Sejarah terbentuknya negara Indonesia di kreatori oleh berbagai macam kalangan, salah satunya adalah kalangan komunis. Komunis yang lahir dari rahim serikat islam, yang mempenyai nyawa perjuangan dari para buruh dan petani membuat kekuasaan kolonial belanda merasa terancam. Langkah yang dilakukan Belanda waktu itu dengan membubarkan PKI dan pengasingan di Didigul, pada era kemerdekaan PKI muncul kembali, dan setelah kejadian Madiun PKI mendapat teguran pemerintah namun tidak dilarang untuk melakukan aktifitas-aktifitas politik sampai pada ahirnya partai tersebut mendapat dukungan massa yang banyak.
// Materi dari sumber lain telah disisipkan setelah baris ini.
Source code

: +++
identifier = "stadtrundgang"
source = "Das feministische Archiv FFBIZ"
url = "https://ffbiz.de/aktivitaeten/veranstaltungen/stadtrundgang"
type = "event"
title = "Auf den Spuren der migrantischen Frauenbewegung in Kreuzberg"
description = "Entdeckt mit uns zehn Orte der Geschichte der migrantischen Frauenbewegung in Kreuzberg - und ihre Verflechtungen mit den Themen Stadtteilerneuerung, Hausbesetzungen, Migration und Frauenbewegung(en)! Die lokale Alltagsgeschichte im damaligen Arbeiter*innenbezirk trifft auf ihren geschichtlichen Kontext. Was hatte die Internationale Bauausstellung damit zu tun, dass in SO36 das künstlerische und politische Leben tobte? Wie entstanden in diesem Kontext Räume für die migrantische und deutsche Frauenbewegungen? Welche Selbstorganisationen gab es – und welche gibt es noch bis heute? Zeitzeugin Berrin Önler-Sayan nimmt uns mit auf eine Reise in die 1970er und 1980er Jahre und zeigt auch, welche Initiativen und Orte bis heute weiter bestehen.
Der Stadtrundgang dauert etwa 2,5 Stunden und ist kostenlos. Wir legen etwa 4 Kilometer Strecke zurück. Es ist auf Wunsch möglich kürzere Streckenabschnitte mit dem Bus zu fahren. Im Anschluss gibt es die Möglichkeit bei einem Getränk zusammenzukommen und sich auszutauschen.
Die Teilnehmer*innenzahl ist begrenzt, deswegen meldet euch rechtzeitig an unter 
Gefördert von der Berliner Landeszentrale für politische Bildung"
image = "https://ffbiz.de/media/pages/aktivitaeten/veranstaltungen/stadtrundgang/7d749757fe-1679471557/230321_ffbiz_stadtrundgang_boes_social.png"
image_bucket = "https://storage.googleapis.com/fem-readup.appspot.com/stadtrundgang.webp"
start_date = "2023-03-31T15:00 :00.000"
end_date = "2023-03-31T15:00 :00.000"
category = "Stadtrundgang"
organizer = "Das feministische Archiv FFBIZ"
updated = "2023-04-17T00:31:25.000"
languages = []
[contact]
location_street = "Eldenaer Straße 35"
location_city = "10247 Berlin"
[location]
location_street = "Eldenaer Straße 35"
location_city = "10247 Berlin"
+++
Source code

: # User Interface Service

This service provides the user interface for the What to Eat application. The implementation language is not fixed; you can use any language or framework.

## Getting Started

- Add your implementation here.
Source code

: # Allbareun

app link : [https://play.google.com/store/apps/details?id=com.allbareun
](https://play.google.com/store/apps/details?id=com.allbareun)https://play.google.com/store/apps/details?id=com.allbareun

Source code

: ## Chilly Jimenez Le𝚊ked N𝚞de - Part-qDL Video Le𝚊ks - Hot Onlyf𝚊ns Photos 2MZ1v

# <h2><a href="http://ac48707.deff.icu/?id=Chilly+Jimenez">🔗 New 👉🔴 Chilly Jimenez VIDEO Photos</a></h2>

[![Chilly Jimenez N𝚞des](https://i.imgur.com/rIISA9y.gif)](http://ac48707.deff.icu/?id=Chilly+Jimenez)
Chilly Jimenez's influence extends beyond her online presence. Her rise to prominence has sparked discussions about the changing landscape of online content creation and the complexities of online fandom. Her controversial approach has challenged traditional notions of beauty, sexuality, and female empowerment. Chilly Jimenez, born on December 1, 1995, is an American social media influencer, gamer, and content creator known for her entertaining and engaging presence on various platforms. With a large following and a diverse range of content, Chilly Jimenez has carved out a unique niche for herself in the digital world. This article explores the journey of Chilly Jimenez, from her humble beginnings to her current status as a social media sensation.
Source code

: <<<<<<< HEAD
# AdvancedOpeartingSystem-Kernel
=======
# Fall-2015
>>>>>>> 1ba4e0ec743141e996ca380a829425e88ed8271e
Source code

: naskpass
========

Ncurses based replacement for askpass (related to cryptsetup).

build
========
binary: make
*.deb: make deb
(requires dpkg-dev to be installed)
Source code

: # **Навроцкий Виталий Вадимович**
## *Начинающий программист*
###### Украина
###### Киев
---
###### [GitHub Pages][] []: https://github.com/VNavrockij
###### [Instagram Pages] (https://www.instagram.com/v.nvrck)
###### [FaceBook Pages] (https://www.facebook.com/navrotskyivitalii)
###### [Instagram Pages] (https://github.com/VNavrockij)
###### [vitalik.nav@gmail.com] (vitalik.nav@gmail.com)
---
Dari sketsa perjalanan sejarah yang dilalui komunisme di Indonesia mengalami perjalanan yang sangat unik sebab mereka selalu mempunyai daya tarik untuk Come back. Mungkin itulah yang di takutkan oleh orang-orang yang memasang bener “awas bahaya latin komunis”, bukan hanya memasangan bener saja untuk menanggulangi kemungkinan come back komunisme, berbagai upaya dilakukan, seperti pemberangusan buku, pembubaran diskusi, simposium yang dilakukan oleh extapol, pembubaran festifal belok kiri. Namun pertanyaannya siapa yang sebenarnya takut pada komunisme ?. Dan apa yang ditakuti dari komunisme?. Tulisan ini akan mencoba menguraikan pertanyaan tersebut , karena banyak berbagai kejadian yang intoleransi, pemberangusan buku salah satunya, sebagai upaya pemusnahan memori yang terakam dalam buku.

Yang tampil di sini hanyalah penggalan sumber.